# Cleaning the Auto Data Set

As mentioned in the introduction of the chapter on ETL, it is often the case in one off analyses that the ETL bleeds into the EDA and the boundary between the two is difficult to find. For the data we will use in this chapter, this is especially the case. We will load a CSV about *cars* from the University of California at Irvine (UCI) Machine Learning Data Repository. This particular data set is interested because it has a wide range of data types and thus will make the EDA more interesting. However, it comes from a CSV file and the data therein isn't exactly in the format we want.

Although we showed how we might use Python libraries to read CSVs in the previous chapter, we will use the Pandas library in this chapter. Pandas is the *de facto* library for working with data in Python as it replicates much of the functionality of DataFrames from R.

In [1]:
import numpy as np
import pandas as pd

pd.set_option('display.max_rows', 500)
pd.set_option('display.max_columns', 500)
pd.set_option('display.width', 200)

One of the more peculiar behaviors of Pandas is that it seems to switch between nicely formatted HTML versions of data and raw terminal output without much warning.
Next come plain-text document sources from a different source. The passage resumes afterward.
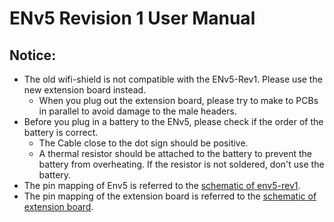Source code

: # ENv5 Revision 1 User Manual

## Notice:
- The old wifi-shield is not compatible with the ENv5-Rev1. Please use the new extension board instead.
  - When you plug out the extension board, please try to make to PCBs in parallel to avoid damage to the male headers.
- Before you plug in a battery to the ENv5, please check if the order of the battery is correct.
  - The Cable close to the dot sign should be positive.
  - A thermal resistor should be attached to the battery to prevent the battery from overheating. If the resistor is not soldered, don't use the battery.
- The pin mapping of Env5 is referred to the [schematic of env5-rev1](main_board/en_v5_schematic.pdf).
- The pin mapping of the extension board is referred to the [schematic of extension board](extension_board/extension_board_schematic.pdf).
The settings above make those instances when the output is just raw terminal output more readable.

One of the nicer things about using Jupyter Notebooks is that you can use "magics" to access the command line/terminal. However, you need to be a bit careful because such commands are not necessarily cross-platform (ie, Windows-compatible).

We can view the first few lines of the data file by using `head`:

In [2]:
!head -n 5 "../resources/data/imports-85.data.csv"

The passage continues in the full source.